Секрет раскрылся уже через день, когда я набрала из раздобытой Ханной шерсти первые сантиметров десять. Меня сгубила самоуверенность и любовь к камину. Неожиданно явившийся после обеда Рихард застал меня за вязанием в малой гостиной.
— Кто позволил тебе иметь при себе продолговатые острые предметы?
— Никто. Пронесла под платьем мимо охраны, — с вызовом ответила я, краснея.
— И что это будет?
— Шарф.
— Март на излете, Kleine.
— Русская весна коварней русских партизан. Хочешь снова глотать разведенную соду?
Он с улыбкой покачал головой и шагнул ко мне. Нагнувшись, взял, как раньше, лицо в ладонь, внимательно глядя в глаза. Ласково погладил пальцем по щеке, придвигаясь ближе.
— У меня в руках острые спицы, штурмбаннфюрер… — тихо напомнила я.
— И куда ты планируешь их мне воткнуть?
— Дай я ряд довяжу…
— Не дам.
Он поцеловал меня в губы — осторожно, будто и в самом деле ждал, что я воткну в него спицы.
— Можно я тебя поцелую?
— Спрашивать нужно было прежде, че… ммм…
Рихард выпустил меня и негромко рассмеялся. Провел кончиком своего носа мне от переносицы вниз. Я отстранилась и воткнула спицы в клубок, откладывая вязание. Он присел рядом, обнимая меня за плечи. Я просто положила ладонь ему на грудь — и каким-то непостижимо-естественным образом оказалась у него на коленях. Мы целовались, будто не было этих ужасных недель, когда я отчаянно пыталась сделать нас чужими. Будто между нами ничего не было — ничего, что могло бы нас разделить. Даже двойная руна «зиг» на его петлице у меня под пальцами.
— Heil Hitler!
Дверь захлопнулась с каким-то особенным ожесточением. Рихард прижал меня, дернувшуюся как от тока, к груди.

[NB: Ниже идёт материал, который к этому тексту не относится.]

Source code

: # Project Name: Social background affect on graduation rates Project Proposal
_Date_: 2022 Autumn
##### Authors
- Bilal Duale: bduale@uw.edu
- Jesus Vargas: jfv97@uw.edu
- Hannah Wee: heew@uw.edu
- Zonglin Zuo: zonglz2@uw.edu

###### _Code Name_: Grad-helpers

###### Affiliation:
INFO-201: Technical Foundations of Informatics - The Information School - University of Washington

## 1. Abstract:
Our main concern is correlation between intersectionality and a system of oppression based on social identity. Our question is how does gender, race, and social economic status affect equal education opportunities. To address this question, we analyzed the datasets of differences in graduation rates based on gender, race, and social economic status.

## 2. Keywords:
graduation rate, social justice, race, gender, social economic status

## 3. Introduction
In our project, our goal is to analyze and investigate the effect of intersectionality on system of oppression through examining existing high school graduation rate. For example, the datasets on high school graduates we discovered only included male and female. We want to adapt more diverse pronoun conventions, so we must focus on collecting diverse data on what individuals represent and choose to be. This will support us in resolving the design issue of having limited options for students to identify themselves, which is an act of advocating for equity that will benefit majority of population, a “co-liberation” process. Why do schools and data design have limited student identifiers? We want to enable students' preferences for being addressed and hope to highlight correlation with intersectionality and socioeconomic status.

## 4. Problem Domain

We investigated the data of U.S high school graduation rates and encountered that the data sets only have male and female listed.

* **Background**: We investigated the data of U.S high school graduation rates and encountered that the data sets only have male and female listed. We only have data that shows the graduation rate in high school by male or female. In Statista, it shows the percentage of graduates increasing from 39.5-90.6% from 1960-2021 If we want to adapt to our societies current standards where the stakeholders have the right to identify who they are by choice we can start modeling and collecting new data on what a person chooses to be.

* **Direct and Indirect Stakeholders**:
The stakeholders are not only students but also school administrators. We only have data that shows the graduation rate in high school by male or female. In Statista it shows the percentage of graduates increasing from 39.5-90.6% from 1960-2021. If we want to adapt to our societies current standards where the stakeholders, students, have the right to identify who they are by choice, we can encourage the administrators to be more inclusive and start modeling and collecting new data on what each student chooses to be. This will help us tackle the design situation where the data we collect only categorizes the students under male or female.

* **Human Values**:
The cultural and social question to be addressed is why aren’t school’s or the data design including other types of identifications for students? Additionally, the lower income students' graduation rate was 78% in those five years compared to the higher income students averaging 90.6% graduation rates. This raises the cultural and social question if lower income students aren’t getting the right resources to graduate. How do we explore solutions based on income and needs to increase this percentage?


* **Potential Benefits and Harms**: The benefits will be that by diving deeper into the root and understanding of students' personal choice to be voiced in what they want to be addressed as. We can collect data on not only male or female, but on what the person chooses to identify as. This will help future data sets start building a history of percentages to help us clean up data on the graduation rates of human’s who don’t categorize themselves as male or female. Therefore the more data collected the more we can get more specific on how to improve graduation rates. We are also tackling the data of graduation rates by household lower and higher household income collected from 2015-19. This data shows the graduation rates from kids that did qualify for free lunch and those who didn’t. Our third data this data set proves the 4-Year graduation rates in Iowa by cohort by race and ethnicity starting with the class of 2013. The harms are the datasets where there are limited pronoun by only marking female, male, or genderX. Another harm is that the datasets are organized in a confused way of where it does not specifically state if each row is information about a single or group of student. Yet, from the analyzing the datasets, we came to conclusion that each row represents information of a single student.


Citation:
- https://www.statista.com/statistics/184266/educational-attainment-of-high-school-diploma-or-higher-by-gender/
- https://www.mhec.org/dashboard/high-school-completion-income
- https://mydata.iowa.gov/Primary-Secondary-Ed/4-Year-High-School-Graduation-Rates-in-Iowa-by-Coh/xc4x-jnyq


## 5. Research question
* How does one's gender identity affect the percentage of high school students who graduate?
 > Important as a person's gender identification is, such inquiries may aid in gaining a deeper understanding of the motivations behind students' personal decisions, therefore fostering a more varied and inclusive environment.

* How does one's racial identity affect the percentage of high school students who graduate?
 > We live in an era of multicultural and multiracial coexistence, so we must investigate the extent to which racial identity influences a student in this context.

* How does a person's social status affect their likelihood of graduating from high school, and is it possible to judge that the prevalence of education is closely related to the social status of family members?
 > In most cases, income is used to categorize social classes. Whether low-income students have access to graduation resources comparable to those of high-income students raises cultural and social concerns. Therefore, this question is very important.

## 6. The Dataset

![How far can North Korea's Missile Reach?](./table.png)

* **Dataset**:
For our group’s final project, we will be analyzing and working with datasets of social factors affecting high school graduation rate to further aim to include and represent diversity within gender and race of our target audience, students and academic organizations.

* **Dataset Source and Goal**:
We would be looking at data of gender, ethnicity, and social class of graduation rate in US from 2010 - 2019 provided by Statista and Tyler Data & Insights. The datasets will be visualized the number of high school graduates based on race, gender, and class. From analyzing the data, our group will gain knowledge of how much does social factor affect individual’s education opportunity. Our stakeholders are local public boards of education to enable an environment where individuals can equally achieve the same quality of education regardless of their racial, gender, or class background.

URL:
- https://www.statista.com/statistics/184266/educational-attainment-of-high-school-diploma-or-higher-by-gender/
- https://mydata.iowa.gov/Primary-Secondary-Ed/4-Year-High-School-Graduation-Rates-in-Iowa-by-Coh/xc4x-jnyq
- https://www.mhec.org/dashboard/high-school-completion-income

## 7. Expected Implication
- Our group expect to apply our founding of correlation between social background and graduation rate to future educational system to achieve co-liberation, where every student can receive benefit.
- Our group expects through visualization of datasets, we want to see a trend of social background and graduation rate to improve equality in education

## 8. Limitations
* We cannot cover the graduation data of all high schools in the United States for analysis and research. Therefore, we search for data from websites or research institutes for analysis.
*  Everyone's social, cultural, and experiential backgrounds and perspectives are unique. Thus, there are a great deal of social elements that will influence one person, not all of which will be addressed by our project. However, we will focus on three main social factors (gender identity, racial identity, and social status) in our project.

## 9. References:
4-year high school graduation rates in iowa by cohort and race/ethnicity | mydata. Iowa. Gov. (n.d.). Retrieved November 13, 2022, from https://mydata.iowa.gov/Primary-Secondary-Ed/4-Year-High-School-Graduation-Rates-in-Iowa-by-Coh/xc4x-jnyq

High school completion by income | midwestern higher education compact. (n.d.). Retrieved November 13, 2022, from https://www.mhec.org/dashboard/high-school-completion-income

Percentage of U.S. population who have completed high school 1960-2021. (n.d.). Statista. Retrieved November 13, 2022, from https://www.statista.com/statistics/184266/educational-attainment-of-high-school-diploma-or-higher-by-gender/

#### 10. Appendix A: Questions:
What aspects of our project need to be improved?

— Heil. Не так резко, Андерль. Что-то срочное? — он аккуратно ссадил меня обратно на диван. Я машинально подобрала вязание. Отчего-то стыдно было поднимать глаза.
— Ты нужен на площади. Машина у крыльца.
— Иду.
— Восхитительная идиллия, — не удержался от колкости Вернер. — А она знает, что ты помолвлен?
Я вздрогнула и замерла, не веря, что правильно поняла это слово.
— Кто тебя просил?.. — прошипел Рихард.
Я подняла взгляд и встретилась им с Андерлем.
— Она что, понимает?.. — он распахнул глаза, стремительно наливаясь краской. Рихард тоже обернулся.
— Маша…
— Вас ждет машина, штурмбаннфюрер… — сказала я, прижала к груди начатый шарф и ушла в спальню, плотно прикрыв за собой дверь.
Примечания:
[1] Мне нужен клубок пряжи. Вязать шарф.